Portugal approved its 2011 austerity budget on Friday, vowing to spur growth and apply tough spending cuts as it seeks to avoid an Irish-style bailout.
Parliament adopted the budget hours after a Financial Times Deutschland report said that most eurozone countries and the European Central Bank (ECB) were pressing Lisbon to seek an international rescue package as Greece and Ireland had done.
However, Portuguese Prime Minister Jose Socrates said the budget’s passage, which concluded many months of political bickering that at one point threatened the government’s survival, removed Portugal from the crosshairs of the eurozone crisis.
“I have good expectations that approval of the budget will reinforce confidence in markets,” Socrates told foreign correspondents in Lisbon.
He said the budget placed -Portugal among the countries with the lowest budget deficits in Europe next year.
The risk premium for holding Portuguese government debt, as measured by its 10-year bond yields compared to safer German Bunds, had hit record highs this week as concerns rose after Ireland requested a bailout.
The spread fell six basis points to 448 basis points, almost 4.5 percentage points, after hitting a session high of 471 early on Friday. The PSI20 stock index closed 0.6 percent lower, with banks leading the decline.
FT Deutschland said a majority of eurozone states and the ECB were leaning on Portugal to follow the example of Ireland and Greece and seek aid from the EU and IMF.
A government spokesman said “this news article is completely false,” while European Commission President Jose Manuel Barroso, a former Portuguese prime minister, said an aid plan for Portugal had neither been requested nor suggested.
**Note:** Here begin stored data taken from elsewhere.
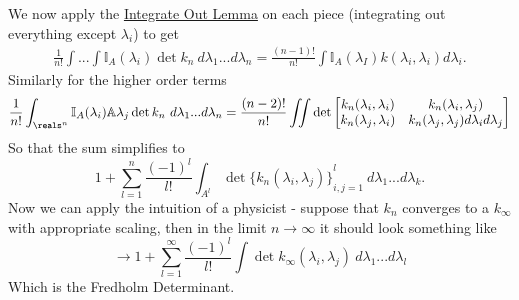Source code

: We now apply the \hyperref[lemma:integrateout]{Integrate Out Lemma} on each piece (integrating out everything except $\lambda_i$) to get \begin{align*}
    \frac{1}{n!} \int...\int \mathbb{I}_A (\lambda_i) \det k_n \ d\lambda_1...d\lambda_n = \frac{(n-1)!}{n!} \int \mathbb{I}_A(\lambda_I)k(\lambda_i,\lambda_i) d\lambda_i.
\end{align*}
Similarly for the higher order terms \[
\frac{1}{n!} \int_{\reals^n} \mathbb{I}_A(\lambda_i) \mathbb{A}\lambda_j \det k_n \ d\lambda_1...d\lambda_n = \frac{(n-2)!}{n!} \iint \det \begin{bmatrix}
    k_n(\lambda_i,\lambda_i) &k_n(\lambda_i,\lambda_j) \\
    k_n(\lambda_j,\lambda_i) &k_n(\lambda_j,\lambda_j) d\lambda_i d\lambda_j 
\end{bmatrix}
\]
So that the sum simplifies to \[
1+\sum_{l=1}^{n}\frac{(-1)^l}{l!} \int_{A^l}
\det {\{k_n (\lambda_i,\lambda_j )\}}_{i,j=1}^{l} \ d\lambda_1...d\lambda_k.
\] 
Now we can apply the intuition of a physicist - suppose that $k_n$ converges to a $k_{\infty}$ with appropriate scaling, then in the limit $n\to \infty$ it should look something like \[
\to 1+\sum_{l=1}^{\infty}\frac{(-1)^l}{l!}\int \det k_{\infty}(\lambda_i,\lambda_j) \ d\lambda_1... d\lambda_l
\]
Which is the Fredholm Determinant.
“I can tell you that it’s absolutely false, completely false,” he told reporters in Paris.
Socrates has repeatedly denied that his country needs a bailout and has underlined that it will do everything possible to meet goals to cut the budget deficit — although many economists fear this will push Portugal back into recession.
“As of now, the government’s priorities are meeting the budget and boosting growth,” Socrates said.
Portuguese Finance Minister Fernando Teixeira dos Santos told the daily Jornal de Noticias: “I don’t want to refer to this or that country, much less Germany. But there [are] among our partners in the European Union those who think the best way of preserving stability in the euro area is to push and force those countries that have been in the spotlight to seek aid.”
Socrates said that Europe has to “define rapidly a strategy that gives stability to the eurozone.”
Portugal’s budget deficit is considerably lower than that of Ireland and it has none of Ireland’s banking problems. The government aims to cut the deficit to 4.6 percent of GDP next year from 7.3 percent this year. It includes measures such as a five percent cut in civil servants’ pay and an increase in value-added tax to 23 percent from 21 percent.